Is 100% test coverage an answer that you code has no bugs? No. It's a signal that certain parts of the system behave in a way that is not broken. It is not guarantee that system as a whole works, even if you have some integration tests. There are still some edge cases. But having good test coverage is preferrable, because it is usually a strong signal that codebase is well treated.

Here is another example. How much code did you ship in the last month? If you didn't write much, is it an answer that you didn't work? No. But it's a signal that shows that you might need more attention — maybe you're blocked, or maybe you're working on a big project and most of contributions are to the RFCs.

When you ask for advice you don't ask for definitive answer.
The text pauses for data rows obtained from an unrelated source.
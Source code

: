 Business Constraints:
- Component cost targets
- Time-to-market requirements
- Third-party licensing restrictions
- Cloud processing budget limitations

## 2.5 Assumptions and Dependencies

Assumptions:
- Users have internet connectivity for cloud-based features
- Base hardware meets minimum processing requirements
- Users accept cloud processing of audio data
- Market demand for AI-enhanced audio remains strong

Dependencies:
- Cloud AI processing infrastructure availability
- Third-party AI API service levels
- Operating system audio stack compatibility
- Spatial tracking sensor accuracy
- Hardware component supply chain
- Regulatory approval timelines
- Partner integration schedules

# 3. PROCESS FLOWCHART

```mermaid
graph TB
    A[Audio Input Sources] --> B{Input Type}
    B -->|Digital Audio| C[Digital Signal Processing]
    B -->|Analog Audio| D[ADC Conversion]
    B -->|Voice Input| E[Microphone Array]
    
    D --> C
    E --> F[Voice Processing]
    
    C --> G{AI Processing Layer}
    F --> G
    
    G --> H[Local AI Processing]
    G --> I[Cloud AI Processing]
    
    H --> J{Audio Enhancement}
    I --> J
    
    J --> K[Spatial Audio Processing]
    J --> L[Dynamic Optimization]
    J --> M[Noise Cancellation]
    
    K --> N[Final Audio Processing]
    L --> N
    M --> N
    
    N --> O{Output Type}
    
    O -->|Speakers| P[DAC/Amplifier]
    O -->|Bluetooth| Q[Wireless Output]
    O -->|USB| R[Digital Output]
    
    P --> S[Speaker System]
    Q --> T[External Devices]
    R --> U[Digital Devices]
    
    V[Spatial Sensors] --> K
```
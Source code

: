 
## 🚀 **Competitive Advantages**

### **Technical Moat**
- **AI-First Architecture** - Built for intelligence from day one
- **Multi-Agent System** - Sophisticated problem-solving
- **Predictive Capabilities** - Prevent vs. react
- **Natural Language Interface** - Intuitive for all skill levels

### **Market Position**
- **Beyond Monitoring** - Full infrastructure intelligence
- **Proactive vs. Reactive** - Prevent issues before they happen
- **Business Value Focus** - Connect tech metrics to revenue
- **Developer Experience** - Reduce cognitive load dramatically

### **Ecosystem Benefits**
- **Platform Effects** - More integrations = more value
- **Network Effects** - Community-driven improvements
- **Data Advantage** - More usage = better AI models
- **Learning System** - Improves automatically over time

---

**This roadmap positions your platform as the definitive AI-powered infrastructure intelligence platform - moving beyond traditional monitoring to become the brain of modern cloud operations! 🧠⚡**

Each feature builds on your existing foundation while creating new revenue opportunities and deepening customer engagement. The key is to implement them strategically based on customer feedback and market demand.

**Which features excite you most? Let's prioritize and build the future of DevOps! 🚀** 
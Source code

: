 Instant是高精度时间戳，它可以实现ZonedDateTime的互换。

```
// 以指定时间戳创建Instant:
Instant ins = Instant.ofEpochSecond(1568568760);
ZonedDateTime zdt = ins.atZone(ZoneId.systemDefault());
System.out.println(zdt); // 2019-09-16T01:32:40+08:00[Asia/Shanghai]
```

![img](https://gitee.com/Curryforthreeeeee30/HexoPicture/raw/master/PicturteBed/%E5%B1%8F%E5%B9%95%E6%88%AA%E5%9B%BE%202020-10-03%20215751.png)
For example you might ask a friend, do I look good in this jacket? Their answer is a signal. You might agree or disagree with it. It might be possible that 1 friend said the jacked does not suit you, but 5 other said it sits perfectly. It's up to you to decide for yourself.

Same with AI answers — it can provide some signal (opinion) to the question asked, but it might be missing some important context details or it might have more context then needed. So it's again up to you to how you gonna use that signal, if you agree or disagree with it.

Similar with performance metrics for the website. If we improve it would it result in better sales? Was it only the performance or also the marketing campaign with 50% discounts that happened at the same time? Or maybe it was our competitor's website that was down for 10 hours? Some metrics are too abstract to give an answer. Having multiple levels metrics helps to identify stronger signal, and A/B testing also helps to improve signal strength.

For a lot of questions we only have signals. Some strong, some weak, but it's rarely a definitive answer. It takes time to shift to this mindset, but it helps to understand world better and helps to keep calm in unexpected situations.